Britomarte was up and about when he returned.

“Good-morning, sister; I hope you rested well,” was his cheerful, smiling greeting, as he carefully set the basket down and dropped the cooking utensils, and stretched his cramped arms.

“Thanks to your kind guardianship, very well,” said Britomarte, cordially.

“You are staring at that basket, Judith,” said Justin, laughing. “Well, I have been to the ship, and brought off some provisions for breakfast. The greater part of the ship’s stores are spoiled by the wetting they got in the storm; but still there is a considerable quantity, which, from its position, escaped injury.”

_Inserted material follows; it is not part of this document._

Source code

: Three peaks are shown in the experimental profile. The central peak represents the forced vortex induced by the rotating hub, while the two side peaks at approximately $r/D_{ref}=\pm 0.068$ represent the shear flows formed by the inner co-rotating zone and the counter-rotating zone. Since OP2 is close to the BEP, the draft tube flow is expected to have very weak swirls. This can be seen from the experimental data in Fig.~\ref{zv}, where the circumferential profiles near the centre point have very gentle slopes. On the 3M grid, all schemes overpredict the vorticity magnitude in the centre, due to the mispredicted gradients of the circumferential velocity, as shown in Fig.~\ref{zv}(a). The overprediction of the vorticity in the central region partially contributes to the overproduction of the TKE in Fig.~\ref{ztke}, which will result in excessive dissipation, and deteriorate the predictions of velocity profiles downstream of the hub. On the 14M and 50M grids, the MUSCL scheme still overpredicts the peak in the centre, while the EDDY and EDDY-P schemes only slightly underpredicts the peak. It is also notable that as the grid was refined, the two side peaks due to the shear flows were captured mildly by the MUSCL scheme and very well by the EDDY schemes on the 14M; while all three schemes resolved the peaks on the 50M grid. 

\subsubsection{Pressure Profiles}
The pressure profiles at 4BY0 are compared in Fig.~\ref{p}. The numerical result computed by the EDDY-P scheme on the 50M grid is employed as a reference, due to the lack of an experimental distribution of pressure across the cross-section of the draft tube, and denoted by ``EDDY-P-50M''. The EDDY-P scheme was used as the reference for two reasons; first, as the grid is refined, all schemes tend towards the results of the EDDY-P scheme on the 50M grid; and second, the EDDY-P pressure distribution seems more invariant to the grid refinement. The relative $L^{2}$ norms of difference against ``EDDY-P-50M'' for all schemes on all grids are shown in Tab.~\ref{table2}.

The breakfast was very leisurely eaten. It was a pleasure to linger over that _tête-à-tête_ meal; and it was prolonged as much as possible.

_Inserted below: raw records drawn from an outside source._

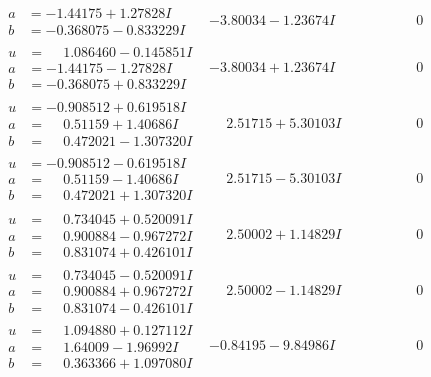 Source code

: \documentclass[1p]{elsarticle_modified}
\theoremstyle{definition}
\begin{document}
$$\begin{array}{c|c|c}
\begin{aligned}
a &= -1.44175 + 1.27828 I \\
b &= -0.368075 - 0.833229 I\end{aligned}
 & -3.80034 - 1.23674 I & \phantom{-0.000000 } 0 \\ \hline\begin{aligned}
u &= \phantom{-}1.086460 - 0.145851 I \\
a &= -1.44175 - 1.27828 I \\
b &= -0.368075 + 0.833229 I\end{aligned}
 & -3.80034 + 1.23674 I & \phantom{-0.000000 } 0 \\ \hline\begin{aligned}
u &= -0.908512 + 0.619518 I \\
a &= \phantom{-}0.51159 + 1.40686 I \\
b &= \phantom{-}0.472021 - 1.307320 I\end{aligned}
 & \phantom{-}2.51715 + 5.30103 I & \phantom{-0.000000 } 0 \\ \hline\begin{aligned}
u &= -0.908512 - 0.619518 I \\
a &= \phantom{-}0.51159 - 1.40686 I \\
b &= \phantom{-}0.472021 + 1.307320 I\end{aligned}
 & \phantom{-}2.51715 - 5.30103 I & \phantom{-0.000000 } 0 \\ \hline\begin{aligned}
u &= \phantom{-}0.734045 + 0.520091 I \\
a &= \phantom{-}0.900884 - 0.967272 I \\
b &= \phantom{-}0.831074 + 0.426101 I\end{aligned}
 & \phantom{-}2.50002 + 1.14829 I & \phantom{-0.000000 } 0 \\ \hline\begin{aligned}
u &= \phantom{-}0.734045 - 0.520091 I \\
a &= \phantom{-}0.900884 + 0.967272 I \\
b &= \phantom{-}0.831074 - 0.426101 I\end{aligned}
 & \phantom{-}2.50002 - 1.14829 I & \phantom{-0.000000 } 0 \\ \hline\begin{aligned}
u &= \phantom{-}1.094880 + 0.127112 I \\
a &= \phantom{-}1.64009 - 1.96992 I \\
b &= \phantom{-}0.363366 + 1.097080 I\end{aligned}
 & -0.84195 - 9.84986 I & \phantom{-0.000000 } 0 \\ \hline\begin{aligned}

\end{aligned}
\end{array}$$
\end{document}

When it was over, Britomarte and Justin withdrew from it, leaving Judith to her undisputed privilege of washing up the service.

“The first thing to be done,” said Justin, as they walked apart, “is to provide shelter. There is no time to be lost before it is done. The grotto, it is true, is better than the open sky, and it is well enough at night.”

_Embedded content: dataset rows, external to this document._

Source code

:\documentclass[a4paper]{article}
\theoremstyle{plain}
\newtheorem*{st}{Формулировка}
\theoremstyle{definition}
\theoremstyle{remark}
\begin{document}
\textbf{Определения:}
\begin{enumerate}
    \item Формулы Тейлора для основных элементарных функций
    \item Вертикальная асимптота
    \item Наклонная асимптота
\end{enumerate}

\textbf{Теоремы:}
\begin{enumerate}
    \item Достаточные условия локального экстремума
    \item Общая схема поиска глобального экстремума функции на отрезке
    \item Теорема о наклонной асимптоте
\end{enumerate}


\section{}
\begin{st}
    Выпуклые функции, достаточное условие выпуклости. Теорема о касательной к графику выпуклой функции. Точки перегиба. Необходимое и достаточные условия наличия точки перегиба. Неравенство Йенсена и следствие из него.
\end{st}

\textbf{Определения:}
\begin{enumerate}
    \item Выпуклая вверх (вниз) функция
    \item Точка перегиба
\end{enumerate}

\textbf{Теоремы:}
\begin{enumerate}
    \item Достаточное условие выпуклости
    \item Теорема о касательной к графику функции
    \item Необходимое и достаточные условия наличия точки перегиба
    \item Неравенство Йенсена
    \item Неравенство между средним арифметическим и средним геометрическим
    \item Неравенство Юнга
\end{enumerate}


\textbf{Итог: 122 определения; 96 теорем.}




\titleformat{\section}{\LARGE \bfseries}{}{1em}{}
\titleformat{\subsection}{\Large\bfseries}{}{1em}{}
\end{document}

This grotto was at the inland base of that long mountain that Justin crossed in coming from the causeway to the center of the island. It was entered by a hole about seven feet high by three broad. Around this hole, and up the entire side of the mountain, the whole surface was richly clothed with a thicket of shrubs and saplings wherever they could find root hold in the soil between the rocks, and it presented a most beautiful appearance. In front of the grotto was the small natural opening in the woods, where our little party had made their fire and eaten their breakfast.

Passing in through this hole of the rock, or doorway of the grotto, as it might be called, Justin and Britomarte found themselves in a spacious cave, of oval form and great natural beauty. The floor was nearly level, and the walls rose in the form of a dome, in the top of which was a fissure that let in the sun; and floor and walls were all of the most brilliant white stone, that reflected back the sunlight with the lustre of frosted silver. The whole size of the place was about that of a large family drawing-room.

“It is a palace for a fairy!—a bower for a queen!” said Justin, in admiration.

And then they turned and left the grotto to look after Judith.